(Your task) Show every line of the material that follows in which the word "poured" occurs.

(Task inputs)
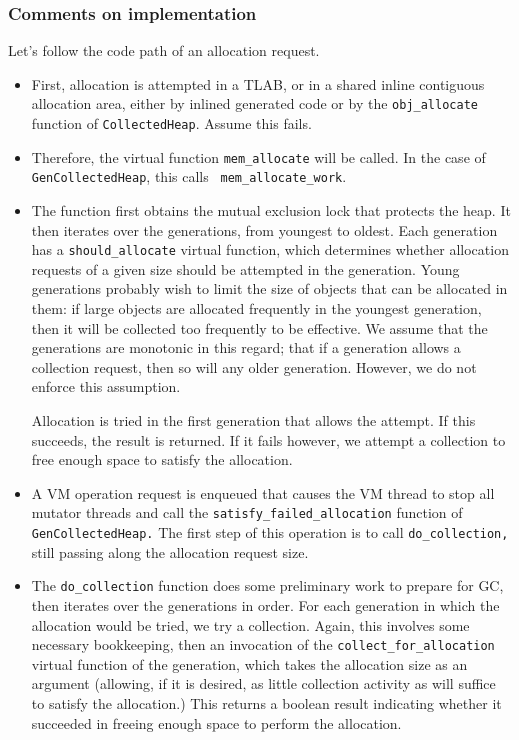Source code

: \documentclass{article}
\begin{document}
\subsubsection{Comments on implementation}
\label{gch:impl}

Let's follow the code path of an allocation request.
\begin{itemize}
\item First, allocation is attempted in a TLAB, or in a shared inline
contiguous allocation area, either by inlined generated code or by the
{\tt obj\_allocate} function of {\tt CollectedHeap}.  Assume this fails.

\item Therefore, the virtual function {\tt mem\_allocate} will be
called.  In the case of {\tt GenCollectedHeap}, this calls {\tt
mem\_allocate\_work}.

\item The function first obtains the mutual exclusion lock that
protects the heap.  It then iterates over the generations, from
youngest to oldest.  Each generation has a {\tt should\_allocate}
virtual function, which determines whether allocation requests of a
given size should be attempted in the generation.  Young generations
probably wish to limit the size of objects that can be allocated in
them: if large objects are allocated frequently in the youngest
generation, then it will be collected too frequently to be effective. 
We assume that the generations are monotonic in this regard; that if a
generation allows a collection request, then so will any older
generation.  However, we do not enforce this assumption.

Allocation is tried in the first generation that allows the attempt.
If this succeeds, the result is returned.  If it fails however, we
attempt a collection to free enough space to satisfy the allocation.

\item A VM operation request is enqueued that causes the VM thread to
stop all mutator threads and call the {\tt satisfy\_failed\_allocation}
function of {\tt GenCollectedHeap.}  The first step of this operation
is to call {\tt do\_collection,} still passing along the allocation
request size.

\item The {\tt do\_collection} function does some preliminary work to
prepare for GC, then iterates over the generations in order.  For each
generation in which the allocation would be tried, we try a
collection.  Again, this involves some necessary bookkeeping, then an
invocation of the {\tt collect\_for\_allocation} virtual function of the
generation, which takes the allocation size as an argument (allowing,
if it is desired, as little collection activity as will suffice
to satisfy the allocation.)  This returns a boolean result indicating
whether it succeeded in freeing enough space to perform the
allocation.


\end{itemize}
\end{document}
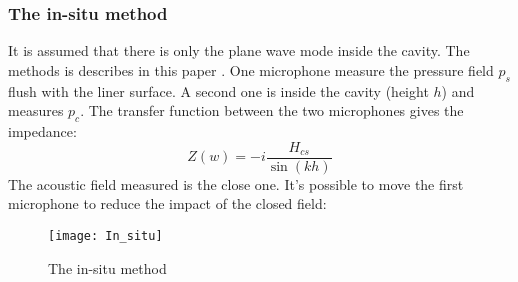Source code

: \subsubsection{The in-situ method}
It is assumed that there is only the plane wave mode inside the cavity.
The methods is describes in this paper \cite{Boden_method}. One microphone measure the pressure field $p_s$ flush with the liner surface. A second one is inside the cavity (height $h$) and measures $p_c$. The transfer function between the two microphones gives the impedance:
\begin{equation}
    Z(w)=-i\frac{H_{cs}}{\sin(kh)}
\end{equation}
The acoustic field measured is the close one. It's possible to move the first microphone to reduce the impact of the closed field:
\begin{figure}[H] \centering
    \texttt{[image: In\_situ]}
    \caption{The in-situ method}
\end{figure}
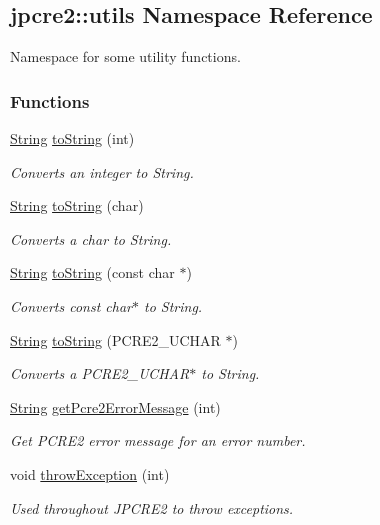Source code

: \hypertarget{namespacejpcre2_1_1utils}{}\subsection{jpcre2\+:\+:utils Namespace Reference}
\label{namespacejpcre2_1_1utils}


Namespace for some utility functions.  


\subsubsection*{Functions}
\begin{DoxyCompactItemize}
\item 
\hyperlink{namespacejpcre2_a91f03070152fb228bc116c5a737f1d16}{String} \hyperlink{namespacejpcre2_1_1utils_a3603a3493202e7408e18fd0a912bf725}{to\+String} (int)
\begin{DoxyCompactList}\small\item\em Converts an integer to String. \end{DoxyCompactList}\item 
\hyperlink{namespacejpcre2_a91f03070152fb228bc116c5a737f1d16}{String} \hyperlink{namespacejpcre2_1_1utils_a917512161b56047d6ef240bdba2ac212}{to\+String} (char)
\begin{DoxyCompactList}\small\item\em Converts a char to String. \end{DoxyCompactList}\item 
\hyperlink{namespacejpcre2_a91f03070152fb228bc116c5a737f1d16}{String} \hyperlink{namespacejpcre2_1_1utils_a4065a2a40144999cd2a94e7a7e1d5eb6}{to\+String} (const char $\ast$)
\begin{DoxyCompactList}\small\item\em Converts const char$\ast$ to String. \end{DoxyCompactList}\item 
\hyperlink{namespacejpcre2_a91f03070152fb228bc116c5a737f1d16}{String} \hyperlink{namespacejpcre2_1_1utils_aea66a35f467adf41730c5a3bb21be6ed}{to\+String} (P\+C\+R\+E2\+\_\+\+U\+C\+H\+AR $\ast$)
\begin{DoxyCompactList}\small\item\em Converts a P\+C\+R\+E2\+\_\+\+U\+C\+H\+A\+R$\ast$ to String. \end{DoxyCompactList}\item 
\hyperlink{namespacejpcre2_a91f03070152fb228bc116c5a737f1d16}{String} \hyperlink{namespacejpcre2_1_1utils_a46868509af4188b7250b01384a16427e}{get\+Pcre2\+Error\+Message} (int)
\begin{DoxyCompactList}\small\item\em Get P\+C\+R\+E2 error message for an error number. \end{DoxyCompactList}\item 
void \hyperlink{namespacejpcre2_1_1utils_ae46ee8a2fbb7bc5b583aee0d1f047052}{throw\+Exception} (int)
\begin{DoxyCompactList}\small\item\em Used throughout J\+P\+C\+R\+E2 to throw exceptions. \end{DoxyCompactList}\end{DoxyCompactItemize}


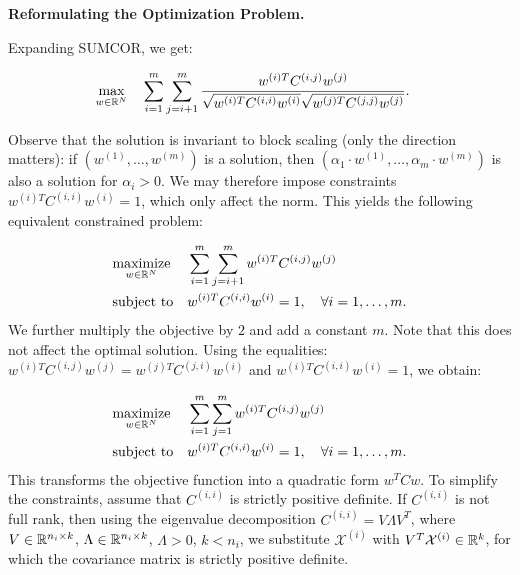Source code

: \noindent\textbf{Reformulating the Optimization Problem.}
\begin{sloppypar}
Expanding SUMCOR, we get:

\begin{equation*}
\begin{aligned}
& \underset{w \in \mathbb{R}^N}{\text{max}} & & \sum_{i = 1}^m
  \sum_{j = i+1}^m \frac{w^{(i)T} C^{(i,j)}
    w^{(j)}}{\sqrt{w^{(i)T} C^{(i,i)} w^{(i)}} \sqrt{w^{(j)T}
      C^{(j,j)} w^{(j)}}}.
\end{aligned}
\end{equation*}

Observe that the solution is invariant to block scaling (only the direction matters):
if $\left(w^{(1)}, \ldots, w^{(m)}\right)$ is a solution, then
$\left(\alpha_1 \cdot w^{(1)}, \ldots, \alpha_m \cdot w^{(m)}\right)$ is also a
solution for $\alpha_i > 0$. We may therefore impose constraints $w^{(i)T}C^{(i,i)}w^{(i)} = 1$,
which only affect the norm.
This yields the following  equivalent constrained problem:
\end{sloppypar}
\begin{equation}\label{eq:qcqp0}
\begin{aligned}
& \underset{w \in \mathbb{R}^N}{\text{maximize}}
& & \sum_{i = 1}^m \sum_{j = i+1}^m w^{(i)T} C^{(i,j)} w^{(j)}\\
& \text{subject to}
& &w^{(i)T} C^{(i,i)} w^{(i)} = 1, \quad\forall i = 1,\ldots, m.
\end{aligned}
\end{equation}
We further multiply the objective by $2$ and add a constant $m$. Note that this does not
affect the optimal solution. Using the equalities: $w^{(i)T} C^{(i,j)} w^{(j)} = w^{(j)T} C^{(j,i)} w^{(i)}$
and $w^{(i)T} C^{(i,i)} w^{(i)} = 1$, we obtain:

\begin{equation}\label{eq:qcqp05}
\begin{aligned}
& \underset{w \in \mathbb{R}^N}{\text{maximize}}
& & \sum_{i = 1}^m \sum_{j = 1}^m w^{(i)T} C^{(i,j)} w^{(j)}\\
& \text{subject to}
& &w^{(i)T} C^{(i,i)} w^{(i)} = 1, \quad\forall i = 1,\ldots, m.
\end{aligned}
\end{equation}
This transforms the objective function into a quadratic form $w^T C w$. To
simplify the constraints, assume that $C^{(i,i)}$ is strictly positive definite.
If $C^{(i,i)}$ is not full rank, then using the eigenvalue decomposition
$C^{(i,i)} = V \Lambda V^T$, where $V \in \mathbb{R}^{n_i \times k}$,
$\Lambda \in \mathbb{R}^{n_i \times k}$, $\Lambda > 0$, $k < n_i$,
we substitute $\mathcal{X}^{(i)}$ with $V^T \mathcal{X}^{(i)} \in \mathbb{R}^k$,
for which the covariance matrix is strictly positive definite.

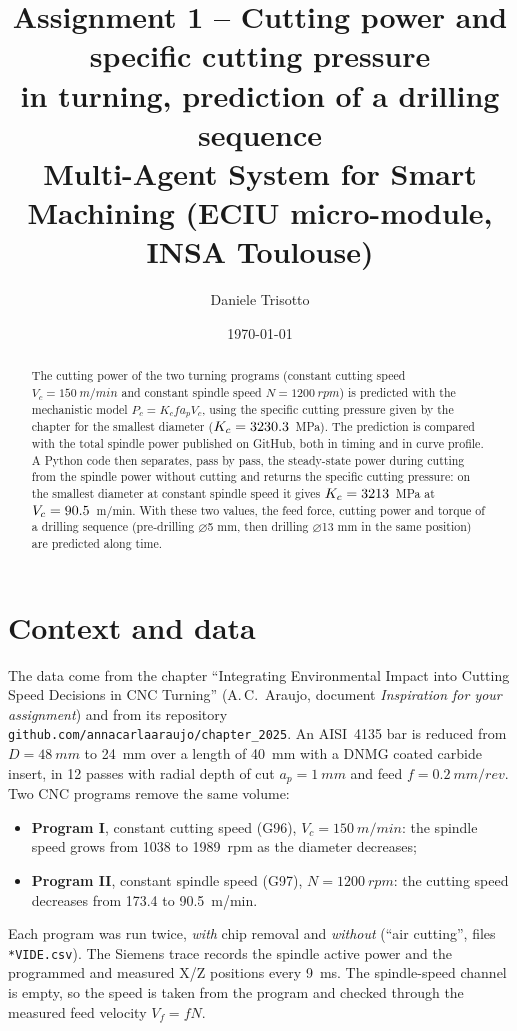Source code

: \documentclass[11pt,a4paper]{article}
\title{\textbf{Assignment 1 -- Cutting power and specific cutting pressure\\
in turning, prediction of a drilling sequence}\\[4pt]
\large Multi-Agent System for Smart Machining (ECIU micro-module, INSA Toulouse)}
\author{Daniele Trisotto}
\date{\today}
\begin{document}
\maketitle

\begin{abstract}
The cutting power of the two turning programs (constant
cutting speed $V_c=\SI{150}{m/min}$ and constant spindle speed $N=\SI{1200}{rpm}$) is
predicted with the mechanistic model $P_c=K_c f a_p V_c$, using the specific cutting
pressure given by the chapter for the smallest diameter ($K_c=\KcChapter$~MPa). The
prediction is compared with the total spindle power published on GitHub, both in
timing and in curve profile. A Python code then separates, pass by pass, the
steady-state power during cutting from the spindle power without cutting and returns
the specific cutting pressure: on the smallest diameter at constant spindle speed it
gives $K_c=\KcRef$~MPa at $V_c=\VcRef$~m/min. With these two values, the feed force,
cutting power and torque of a drilling sequence (pre-drilling $\varnothing$5 mm, then
drilling $\varnothing$13 mm in the same position) are predicted along time.
\end{abstract}

\section{Context and data}
The data come from the chapter ``Integrating Environmental Impact into Cutting Speed
Decisions in CNC Turning'' (A.\,C.~Araujo, document \emph{Inspiration for your
assignment}) and from its repository \texttt{github.com/annacarlaaraujo/chapter\_2025}.
An AISI~4135 bar is reduced from $D=\SI{48}{mm}$ to \SI{24}{mm} over a length of
\SI{40}{mm} with a DNMG coated carbide insert, in 12 passes with radial depth of cut
$a_p=\SI{1}{mm}$ and feed $f=\SI{0.2}{mm/rev}$. Two CNC programs remove the same volume:
\begin{itemize}
  \item \textbf{Program I}, constant cutting speed (G96), $V_c=\SI{150}{m/min}$: the
        spindle speed grows from 1038 to 1989~rpm as the diameter decreases;
  \item \textbf{Program II}, constant spindle speed (G97), $N=\SI{1200}{rpm}$: the
        cutting speed decreases from 173.4 to 90.5~m/min.
\end{itemize}
Each program was run twice, \emph{with} chip removal and \emph{without} (``air cutting'',
files \texttt{*VIDE.csv}). The Siemens trace records the spindle active power and the
programmed and measured X/Z positions every \SI{9}{ms}. The spindle-speed channel is
empty, so the speed is taken from the program and checked through the measured feed
velocity $V_f=fN$.
\end{document}
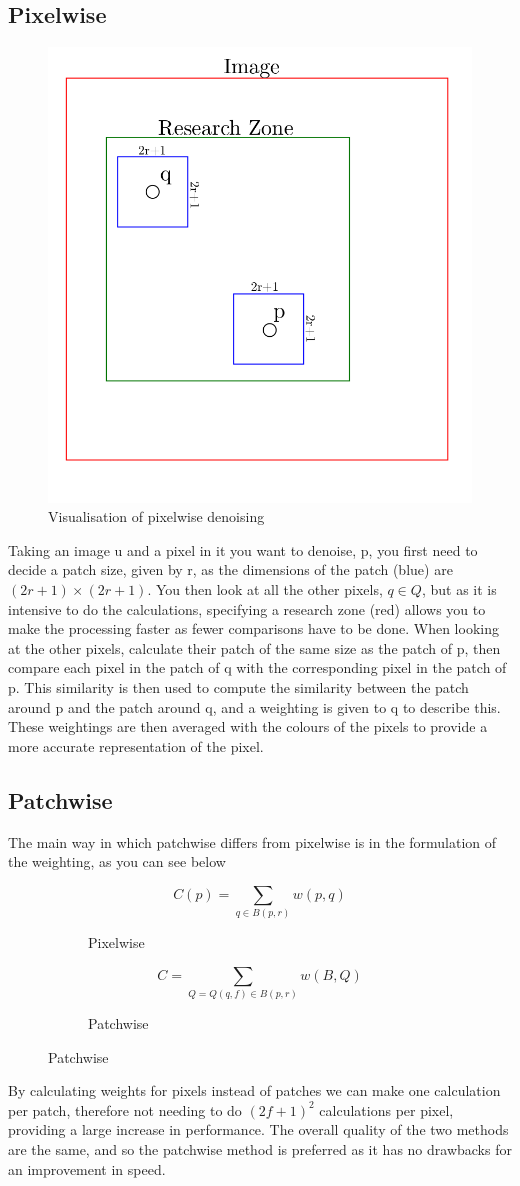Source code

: \documentclass[11pt]{article}
\begin{document}
\subsection{Pixelwise}
\begin{figure}[H]
\begin{center}
	\includegraphics[width=0.3\linewidth]{drawing}
\end{center}
\caption{Visualisation of pixelwise denoising}
\end{figure}
\cite{buades_non-local_2011}Taking an image u and a pixel in it you want to denoise, p, you first need to decide a patch size, given by r, as the dimensions of the patch (blue) are $(2r+1)\times(2r+1)$. You then look at all the other pixels, $q\in Q$, but as it is intensive to do the calculations, specifying a research zone (red) allows you to make the processing faster as fewer comparisons have to be done. When looking at the other pixels, calculate their patch of the same size as the patch of p, then compare each pixel in the patch of q with the corresponding pixel in the patch of p. This similarity is then used to compute the similarity between the patch around p and the patch around q, and a weighting is given to q to describe this. These weightings are then averaged with the colours of the pixels to provide a more accurate representation of the pixel.


\subsection{Patchwise}
\cite{buades_non-local_2011} The main way in which patchwise differs from pixelwise is in the formulation of the weighting, as you can see below
\begin{figure}[H]
	\centering
	\begin{subfigure}{.45\textwidth}
		\centering
		$$C(p)=\sum_{q \in B(p, r)} w(p, q)$$
		\caption{Pixelwise}
		\label{fig:pixelwise}
	\end{subfigure}%
	\begin{subfigure}{.45\textwidth}
		\centering
		$$
		C=\sum_{Q=Q(q, f) \in B(p, r)} w(B, Q)
		$$
		\caption{Patchwise}
		\label{fig:patchwise}
	\end{subfigure}
\end{figure}
By calculating weights for pixels instead of patches we can make one calculation per patch, therefore not needing to do $(2f+1)^2$ calculations per pixel, providing a large increase in performance. The overall quality of the two methods are the same, and so the patchwise method is preferred as it has no drawbacks for an improvement in speed.
\end{document}
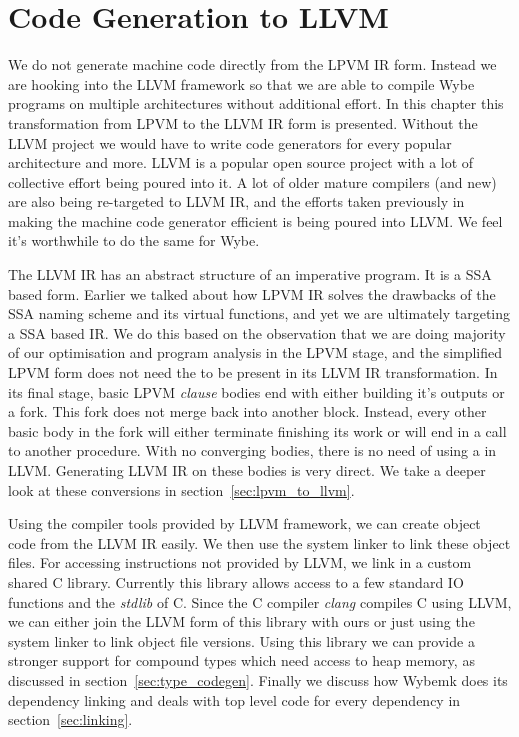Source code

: \chapter{Code Generation to LLVM}
\label{chap:codegen_llvm}

We do not generate machine code directly from the LPVM IR form. Instead we are
hooking into the LLVM framework \citep{Lattner:MSThesis02} so that we are able
to compile Wybe programs on multiple architectures without additional
effort. In this chapter this transformation from LPVM to the LLVM IR form is
presented. Without the LLVM project we would have to write code generators for
every popular architecture and more. LLVM is a popular open source project with
a lot of collective effort being poured into it. A lot of older mature
compilers (and new) are also being re-targeted to LLVM IR, and the efforts
taken previously in making the machine code generator efficient is being poured
into LLVM. We feel it's worthwhile to do the same for Wybe.

The LLVM IR has an abstract structure of an imperative program. It is a SSA
based form. Earlier we talked about how LPVM IR solves the drawbacks of the SSA
naming scheme and its virtual functions, and yet we are ultimately targeting a
SSA based IR. We do this based on the observation that we are doing majority of
our optimisation and program analysis in the LPVM stage, and the simplified
LPVM form does not need the \phif to be present in its LLVM IR
transformation. In its final stage, basic LPVM \textit{clause} bodies end with
either building it's outputs or a fork. This fork does not merge back into
another block. Instead, every other basic body in the fork will either
terminate finishing its work or will end in a call to another procedure. With
no converging bodies, there is no need of using a \phif in LLVM. Generating
LLVM IR on these bodies is very direct. We take a deeper look at these
conversions in section~\ref{sec:lpvm_to_llvm}.

Using the compiler tools provided by LLVM framework, we can create object code
from the LLVM IR easily. We then use the system linker to link these object
files. For accessing instructions not provided by LLVM, we link in a custom
shared C library. Currently this library allows access to a few standard IO
functions and the \textit{stdlib} of C. Since the C compiler \textit{clang}
compiles C using LLVM, we can either join the LLVM form of this library with
ours or just using the system linker to link object file versions. Using this
library we can provide a stronger support for compound types which need access
to heap memory, as discussed in section~\ref{sec:type_codegen}. Finally we
discuss how Wybemk does its dependency linking and deals with top level code
for every dependency in section~\ref{sec:linking}.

(Your response)
a lot of collective effort being poured into it. A lot of older mature
taken previously in making the machine code generator efficient is being poured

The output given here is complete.